Finally, I got another call from Iris. “There’s been a little hiccup,” she said. “Steven is no longer directing the film.”
My heart sank. This is what I was afraid of. I could practically feel the job slipping through my fingers.
“The new director is open to you,” she continued. “But you’re going to have to go in and reprove yourself to him. And from what I hear”—she lowered her voice a bit, a sure sign that she was about to dish some insider dirt—“he’s tough, kid. Don’t be intimidated.”
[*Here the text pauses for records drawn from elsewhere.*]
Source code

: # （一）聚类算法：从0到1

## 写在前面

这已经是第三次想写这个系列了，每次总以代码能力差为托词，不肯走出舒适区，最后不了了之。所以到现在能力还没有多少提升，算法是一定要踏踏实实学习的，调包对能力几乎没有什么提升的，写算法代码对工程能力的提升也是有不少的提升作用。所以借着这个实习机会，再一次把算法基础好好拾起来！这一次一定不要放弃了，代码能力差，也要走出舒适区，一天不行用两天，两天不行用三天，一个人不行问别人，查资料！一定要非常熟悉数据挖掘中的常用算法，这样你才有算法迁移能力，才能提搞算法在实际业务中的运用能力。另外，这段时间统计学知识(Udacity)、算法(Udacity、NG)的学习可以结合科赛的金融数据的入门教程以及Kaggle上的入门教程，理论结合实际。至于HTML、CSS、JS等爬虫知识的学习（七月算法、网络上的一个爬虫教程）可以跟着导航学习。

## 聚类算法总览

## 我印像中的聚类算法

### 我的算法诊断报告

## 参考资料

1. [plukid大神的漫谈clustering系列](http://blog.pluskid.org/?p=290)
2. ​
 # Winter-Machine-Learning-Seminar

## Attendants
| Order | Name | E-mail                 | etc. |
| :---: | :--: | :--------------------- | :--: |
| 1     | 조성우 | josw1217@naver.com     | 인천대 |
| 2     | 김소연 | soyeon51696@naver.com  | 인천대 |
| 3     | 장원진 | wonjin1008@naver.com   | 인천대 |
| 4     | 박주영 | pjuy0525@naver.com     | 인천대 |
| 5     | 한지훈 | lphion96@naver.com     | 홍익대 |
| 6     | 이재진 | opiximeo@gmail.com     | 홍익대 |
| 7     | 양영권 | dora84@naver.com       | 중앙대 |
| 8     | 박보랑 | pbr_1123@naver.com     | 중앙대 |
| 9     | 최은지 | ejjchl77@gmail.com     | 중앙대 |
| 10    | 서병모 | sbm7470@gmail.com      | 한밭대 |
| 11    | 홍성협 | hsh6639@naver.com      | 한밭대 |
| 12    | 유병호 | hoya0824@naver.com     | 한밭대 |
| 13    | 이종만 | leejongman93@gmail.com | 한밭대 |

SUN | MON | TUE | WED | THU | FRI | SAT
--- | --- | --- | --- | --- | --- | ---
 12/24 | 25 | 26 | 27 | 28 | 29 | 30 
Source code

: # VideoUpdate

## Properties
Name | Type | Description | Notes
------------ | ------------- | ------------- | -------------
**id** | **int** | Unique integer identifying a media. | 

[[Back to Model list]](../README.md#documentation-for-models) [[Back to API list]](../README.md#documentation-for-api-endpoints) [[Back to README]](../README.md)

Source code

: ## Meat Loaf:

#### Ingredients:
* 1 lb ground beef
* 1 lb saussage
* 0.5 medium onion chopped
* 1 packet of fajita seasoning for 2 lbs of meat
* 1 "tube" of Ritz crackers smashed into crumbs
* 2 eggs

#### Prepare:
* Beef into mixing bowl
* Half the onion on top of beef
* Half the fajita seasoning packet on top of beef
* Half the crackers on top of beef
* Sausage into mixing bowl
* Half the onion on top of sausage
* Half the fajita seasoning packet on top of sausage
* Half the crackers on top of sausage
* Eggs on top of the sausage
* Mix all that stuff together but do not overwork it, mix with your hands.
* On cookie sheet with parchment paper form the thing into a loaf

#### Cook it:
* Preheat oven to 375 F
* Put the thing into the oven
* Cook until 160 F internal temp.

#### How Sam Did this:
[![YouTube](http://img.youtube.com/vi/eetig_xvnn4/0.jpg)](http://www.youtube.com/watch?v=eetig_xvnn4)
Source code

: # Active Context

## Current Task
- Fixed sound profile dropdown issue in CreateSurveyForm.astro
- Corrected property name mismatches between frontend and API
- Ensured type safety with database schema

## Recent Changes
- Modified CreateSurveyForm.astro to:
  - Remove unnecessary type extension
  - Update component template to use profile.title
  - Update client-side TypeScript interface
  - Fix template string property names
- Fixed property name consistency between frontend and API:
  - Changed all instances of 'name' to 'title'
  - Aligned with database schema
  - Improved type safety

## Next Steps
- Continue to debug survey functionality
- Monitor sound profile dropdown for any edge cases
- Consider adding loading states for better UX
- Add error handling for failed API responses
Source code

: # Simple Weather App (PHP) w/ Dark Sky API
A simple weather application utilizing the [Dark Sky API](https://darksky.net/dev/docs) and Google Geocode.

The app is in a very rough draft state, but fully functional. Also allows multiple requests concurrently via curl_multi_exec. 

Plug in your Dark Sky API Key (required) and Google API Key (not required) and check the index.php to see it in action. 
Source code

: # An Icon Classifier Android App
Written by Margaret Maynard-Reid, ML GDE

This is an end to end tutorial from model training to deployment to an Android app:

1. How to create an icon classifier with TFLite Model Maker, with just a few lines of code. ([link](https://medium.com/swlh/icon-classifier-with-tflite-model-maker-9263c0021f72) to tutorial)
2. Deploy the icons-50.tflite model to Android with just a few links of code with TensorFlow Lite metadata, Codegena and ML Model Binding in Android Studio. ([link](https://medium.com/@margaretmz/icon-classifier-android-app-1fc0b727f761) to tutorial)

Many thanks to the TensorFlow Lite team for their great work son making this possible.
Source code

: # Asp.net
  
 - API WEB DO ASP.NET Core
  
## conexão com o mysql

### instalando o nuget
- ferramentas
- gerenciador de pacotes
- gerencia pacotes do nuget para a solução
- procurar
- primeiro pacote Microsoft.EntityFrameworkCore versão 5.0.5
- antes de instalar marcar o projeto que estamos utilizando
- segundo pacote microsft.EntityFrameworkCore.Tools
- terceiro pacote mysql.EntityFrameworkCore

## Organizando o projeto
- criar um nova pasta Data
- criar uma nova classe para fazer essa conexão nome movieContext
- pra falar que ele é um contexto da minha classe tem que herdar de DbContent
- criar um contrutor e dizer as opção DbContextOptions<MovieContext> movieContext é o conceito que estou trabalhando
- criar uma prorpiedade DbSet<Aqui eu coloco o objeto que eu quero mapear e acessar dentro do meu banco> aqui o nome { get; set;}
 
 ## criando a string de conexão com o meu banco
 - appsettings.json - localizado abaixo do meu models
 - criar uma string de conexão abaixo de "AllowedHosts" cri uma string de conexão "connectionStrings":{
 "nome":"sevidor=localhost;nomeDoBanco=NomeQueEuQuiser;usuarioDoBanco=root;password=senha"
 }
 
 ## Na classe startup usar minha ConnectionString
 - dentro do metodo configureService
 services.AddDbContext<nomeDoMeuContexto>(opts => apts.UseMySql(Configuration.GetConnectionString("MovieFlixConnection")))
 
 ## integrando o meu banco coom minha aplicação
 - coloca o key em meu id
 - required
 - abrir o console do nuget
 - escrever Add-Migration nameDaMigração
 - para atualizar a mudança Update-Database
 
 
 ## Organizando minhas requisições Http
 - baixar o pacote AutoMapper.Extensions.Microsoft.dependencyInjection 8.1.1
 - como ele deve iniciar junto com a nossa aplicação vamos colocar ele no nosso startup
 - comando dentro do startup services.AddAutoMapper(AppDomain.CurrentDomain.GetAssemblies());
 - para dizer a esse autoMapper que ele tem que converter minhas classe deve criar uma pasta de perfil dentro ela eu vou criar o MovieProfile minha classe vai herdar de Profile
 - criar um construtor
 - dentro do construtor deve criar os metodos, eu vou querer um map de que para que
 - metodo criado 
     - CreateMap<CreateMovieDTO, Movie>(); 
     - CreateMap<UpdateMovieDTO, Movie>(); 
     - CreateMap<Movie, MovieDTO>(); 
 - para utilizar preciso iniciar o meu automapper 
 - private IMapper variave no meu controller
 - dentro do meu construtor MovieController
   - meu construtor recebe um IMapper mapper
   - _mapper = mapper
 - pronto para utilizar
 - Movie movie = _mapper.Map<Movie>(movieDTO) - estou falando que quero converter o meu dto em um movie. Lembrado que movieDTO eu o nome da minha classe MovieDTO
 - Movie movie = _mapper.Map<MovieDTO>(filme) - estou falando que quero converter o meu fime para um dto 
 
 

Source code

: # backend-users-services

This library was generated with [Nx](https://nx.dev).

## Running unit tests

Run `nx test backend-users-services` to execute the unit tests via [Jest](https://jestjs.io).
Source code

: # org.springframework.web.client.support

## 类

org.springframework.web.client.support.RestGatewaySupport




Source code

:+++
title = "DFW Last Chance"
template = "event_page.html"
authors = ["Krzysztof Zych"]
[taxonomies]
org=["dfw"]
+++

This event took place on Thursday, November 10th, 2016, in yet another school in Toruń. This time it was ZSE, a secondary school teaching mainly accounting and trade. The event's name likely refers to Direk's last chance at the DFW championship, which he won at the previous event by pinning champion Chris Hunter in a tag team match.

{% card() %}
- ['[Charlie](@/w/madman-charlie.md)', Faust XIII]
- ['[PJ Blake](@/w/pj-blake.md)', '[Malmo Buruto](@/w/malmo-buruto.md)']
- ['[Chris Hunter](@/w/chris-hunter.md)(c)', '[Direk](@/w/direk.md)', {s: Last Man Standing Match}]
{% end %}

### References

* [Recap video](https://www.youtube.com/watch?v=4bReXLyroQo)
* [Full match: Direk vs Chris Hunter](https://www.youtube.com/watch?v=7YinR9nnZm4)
I wasn’t intimidated. I was terrified.
* * *
The first thing I noticed about Richard Donner was his size. He’s only actually about six foot two but to me he seemed like a damn giant, just a towering hulk of a guy with a big, booming voice—he was usually, always, yelling. The second thing I noticed were the toys. There were models and toys and trinkets on every available surface. I remember, vividly, the skeleton from Tales from the Crypt propped up on a chair in the corner (but that must have come later; the show, of which he was an executive producer, didn’t premiere until 1989). And everywhere—stashed on ta
bles and bookcases and sofas and on the desk in the center of his office—were mementos from Superman, the film that launched the career of Christopher Reeve.
“You directed Superman?” I blurted out. My whole life, up to that point, had been about dressing up in superhero costumes. The fact that Richard Donner had directed what was easily one of my favorite films made him, officially, one of the coolest men I’d ever met. Suddenly, he didn’t seem all that scary. I immediately relaxed.
“I just have one simple question,” he said, reclining a little in his chair. “Tell me why you should play Mouth.”
I took a deep breath. I exhaled. And then I launched into a twenty-minute dissertation, just an absolute onslaught, an avalanche of words. He kept trying to interrupt, trying to get a word in, and I absolutely would not let him. I was like a little used-car salesman. “Whaddaya want? You want character voices? I can do character voices.” Then I’d run through my whole carefully rehearsed repertoire, all those voices and sketches and improv routines I’d honed with my cousin Michael and a tiny cassette recorder. “You want a cool guy? I can be a cool guy.” Then I’d pop the collar on my jacket, pretend to slick back my hair, and do my best impression of The Fonz, the coolest guy I knew. When I finished my sermon and finally shut my mouth, Donner leaned forward a little in his chair.
“Well, I’m not going to argue with you,” he said. “You definitely seem like Mouth to me.”
The Goonies was the first job that I really, really wanted. I wanted to perform. To deliver. I wanted to redeem myself from that earlier streak of being an obnoxious brat on the set. Plus, I knew that if Steven was producing it, it would be a great movie. And if Richard Donner, the director of Superman, was doing it, it would definitely be a great movie. Now I just had to wait around and see if they would give me a chance.
I will never forget the day that script arrived. I had been sitting in my grandparents’ kitchen when Iris called to tell me I got the job, that they were messengering the pages right over. Not only did this mean I had done it, it meant at least three months of freedom, of shooting on location. It meant being around other kids my age. It meant three months of a normal life. Ironic, considering that I was signing on to make an epic adventure movie, for three months of intense work, for more professional pressure than I had ever before experienced. But all of that sounded like a field trip. And I needed one. Because only weeks before that initial call from Amblin, I had swallowed a bottle of aspirin. That was the first time I tried to kill myself.